Dipyridamole is an effective inhibitor of cardiovirus growth in cell culture. The effects of
dipyridamole on mengovirus replication in vivo and in vitro were examined in the hope the
drug could be used as an experimental analog of the poliovirus inhibitor
guanidine.
Guanidine selectively inhibits poliovirus
RNA synthesis but not
RNA translation, and as such, has been a valuable research tool. Although
guanidine does not inhibit
cardiovirus infection, a compound with similar discriminatory characteristics would be experimentally useful for parallel work with these viruses. We found that mengovirus plaque formation in HeLa or L cells was inhibited nearly 100% by the presence of 80 muM
dipyridamole. The inhibitory effect was reversible and targeted an early step in the replication cycle.

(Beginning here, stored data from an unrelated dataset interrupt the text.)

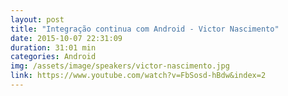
 ```yaml
---
layout: post
title: "Integração continua com Android - Victor Nascimento"
date: 2015-10-07 22:31:09
duration: 31:01 min
categories: Android
img: /assets/image/speakers/victor-nascimento.jpg 
link: https://www.youtube.com/watch?v=FbSosd-hBdw&index=2
---
```

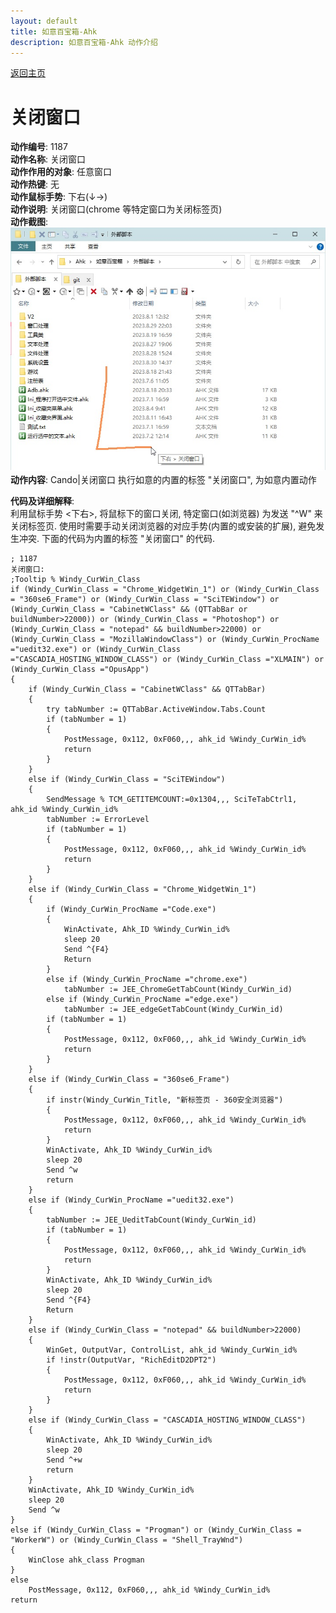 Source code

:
 ```yaml
---
layout: default
title: 如意百宝箱-Ahk
description: 如意百宝箱-Ahk 动作介绍
---
```

<link rel="stylesheet" href="../actions/css/atom-one-light.min.css">
<script src="../actions/js/highlight.min.js"></script>
<script>hljs.highlightAll();</script>

[返回主页](../index.md)

# [](#header-2) 关闭窗口

**动作编号**: 1187  
**动作名称**: 关闭窗口  
**动作作用的对象**: 任意窗口  
**动作热键**: 无  
**动作鼠标手势**: 下右(↓→)  
**动作说明**: 关闭窗口(chrome 等特定窗口为关闭标签页)  
**动作截图**:  
  ![关闭窗口](img1/1187.jpg)  
**动作内容**: Cando|关闭窗口
执行如意的内置的标签 "关闭窗口", 为如意内置动作  

**代码及详细解释**:  
利用鼠标手势 <下右>, 将鼠标下的窗口关闭, 特定窗口(如浏览器) 为发送 "^W" 来关闭标签页. 使用时需要手动关闭浏览器的对应手势(内置的或安装的扩展), 避免发生冲突. 下面的代码为内置的标签 "关闭窗口" 的代码.  

```Autohotkey
; 1187
关闭窗口:
;Tooltip % Windy_CurWin_Class
if (Windy_CurWin_Class = "Chrome_WidgetWin_1") or (Windy_CurWin_Class = "360se6_Frame") or (Windy_CurWin_Class = "SciTEWindow") or (Windy_CurWin_Class = "CabinetWClass" && (QTTabBar or buildNumber>22000)) or (Windy_CurWin_Class = "Photoshop") or (Windy_CurWin_Class = "notepad" && buildNumber>22000) or (Windy_CurWin_Class = "MozillaWindowClass") or (Windy_CurWin_ProcName ="uedit32.exe") or (Windy_CurWin_Class ="CASCADIA_HOSTING_WINDOW_CLASS") or (Windy_CurWin_Class ="XLMAIN") or (Windy_CurWin_Class ="OpusApp")
{
	if (Windy_CurWin_Class = "CabinetWClass" && QTTabBar)
	{
		try tabNumber := QTTabBar.ActiveWindow.Tabs.Count
		if (tabNumber = 1)
		{
			PostMessage, 0x112, 0xF060,,, ahk_id %Windy_CurWin_id%
			return
		}
	}
	else if (Windy_CurWin_Class = "SciTEWindow")
	{
		SendMessage % TCM_GETITEMCOUNT:=0x1304,,, SciTeTabCtrl1, ahk_id %Windy_CurWin_id%
		tabNumber := ErrorLevel
		if (tabNumber = 1)
		{
			PostMessage, 0x112, 0xF060,,, ahk_id %Windy_CurWin_id%
			return
		}
	}
	else if (Windy_CurWin_Class = "Chrome_WidgetWin_1")
	{
		if (Windy_CurWin_ProcName ="Code.exe")
		{
			WinActivate, Ahk_ID %Windy_CurWin_id%
			sleep 20
			Send ^{F4}
			Return
		}
		else if (Windy_CurWin_ProcName ="chrome.exe")
			tabNumber := JEE_ChromeGetTabCount(Windy_CurWin_id)
		else if (Windy_CurWin_ProcName ="edge.exe")
			tabNumber := JEE_edgeGetTabCount(Windy_CurWin_id)
		if (tabNumber = 1)
		{
			PostMessage, 0x112, 0xF060,,, ahk_id %Windy_CurWin_id%
			return
		}
	}
	else if (Windy_CurWin_Class = "360se6_Frame")
	{
		if instr(Windy_CurWin_Title, "新标签页 - 360安全浏览器")
		{
			PostMessage, 0x112, 0xF060,,, ahk_id %Windy_CurWin_id%
			return
		}
		WinActivate, Ahk_ID %Windy_CurWin_id%
		sleep 20
		Send ^w
		return
	}
	else if (Windy_CurWin_ProcName ="uedit32.exe")
	{
		tabNumber := JEE_UeditTabCount(Windy_CurWin_id)
		if (tabNumber = 1)
		{
			PostMessage, 0x112, 0xF060,,, ahk_id %Windy_CurWin_id%
			return
		}
		WinActivate, Ahk_ID %Windy_CurWin_id%
		sleep 20
		Send ^{F4}
		Return
	}
	else if (Windy_CurWin_Class = "notepad" && buildNumber>22000)
	{
		WinGet, OutputVar, ControlList, ahk_id %Windy_CurWin_id%
		if !instr(OutputVar, "RichEditD2DPT2")
		{
			PostMessage, 0x112, 0xF060,,, ahk_id %Windy_CurWin_id%
			return
		}
	}
	else if (Windy_CurWin_Class = "CASCADIA_HOSTING_WINDOW_CLASS")
	{
		WinActivate, Ahk_ID %Windy_CurWin_id%
		sleep 20
		Send ^+w
		return
	}
	WinActivate, Ahk_ID %Windy_CurWin_id%
	sleep 20
	Send ^w
}
else if (Windy_CurWin_Class = "Progman") or (Windy_CurWin_Class = "WorkerW") or (Windy_CurWin_Class = "Shell_TrayWnd")
{
	WinClose ahk_class Progman
}
else
	PostMessage, 0x112, 0xF060,,, ahk_id %Windy_CurWin_id%
return
``` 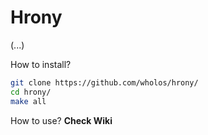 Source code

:# Hrony
(...)

How to install?
``` bash
git clone https://github.com/wholos/hrony/
cd hrony/
make all
```

How to use?  **Check Wiki**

Studies with
luciferase-expressing mengovirus replicons showed that
viral protein synthesis was unaffected by
dipyridamole, and rather,
RNA synthesis was the step targeted by the
drug. This assessment was confirmed by direct analyses of viral translation and
RNA synthesis activities in a Krebs-2-derived in vitro system that supported complete, infectious cardiovirus replication. In Krebs extracts,
dipyridamole specifically inhibited
viral RNA synthesis to more than 95%, with no concomitant effect on
viral protein translation or
polyprotein processing. The observed inhibition reversibly affected an early step in both minus-strand and plus-strand
RNA synthesis, although inhibition of plus-strand synthesis was more profound than that of minus-strand synthesis. We conclude that
dipyridamole is a potent experimental tool that readily distinguishes between cardiovirus translation and RNA replication functions.